- [INSTRUCTIONS FOR THE TASK]: Report each line of the records where "begin" occurs.
________________________________________
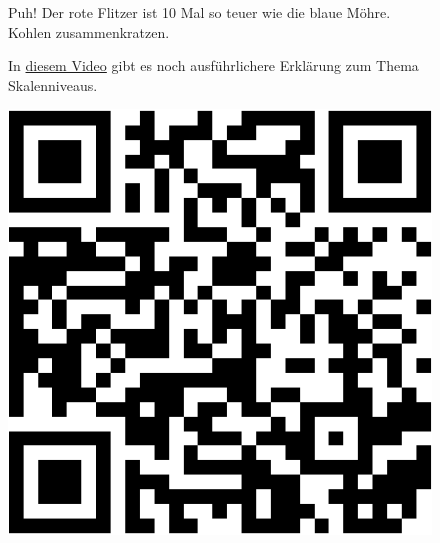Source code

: \documentclass[
  letterpaper,
  oneside,
  open=any]{scrbook}
\theoremstyle{definition}
\theoremstyle{definition}
\theoremstyle{definition}
\theoremstyle{remark}
\begin{document}
\begin{figure}


\caption{\label{fig-verhaeltnis}Puh! Der rote Flitzer ist 10 Mal so
teuer wie die blaue Möhre. Kohlen zusammenkratzen.}

\end{figure}%

\begin{figure}

\begin{minipage}{0.80\linewidth}
In \href{https://www.youtube.com/watch?v=_mN3kFe56ng}{diesem Video} gibt
es noch ausführlichere Erklärung zum Thema Skalenniveaus.\end{minipage}%
%
\begin{minipage}{0.20\linewidth}

\begin{center}
\includegraphics[width=0.75\linewidth,height=\textheight,keepaspectratio]{010-rahmen_files/figure-pdf/qr-youtube-skalenniveaus-1.pdf}
\end{center}

\end{minipage}%

\end{figure}%
\end{document}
________________________________________
- [REPLY]:
\begin{document}
\begin{figure}
\begin{figure}
\begin{minipage}{0.80\linewidth}
\begin{minipage}{0.20\linewidth}
\begin{center}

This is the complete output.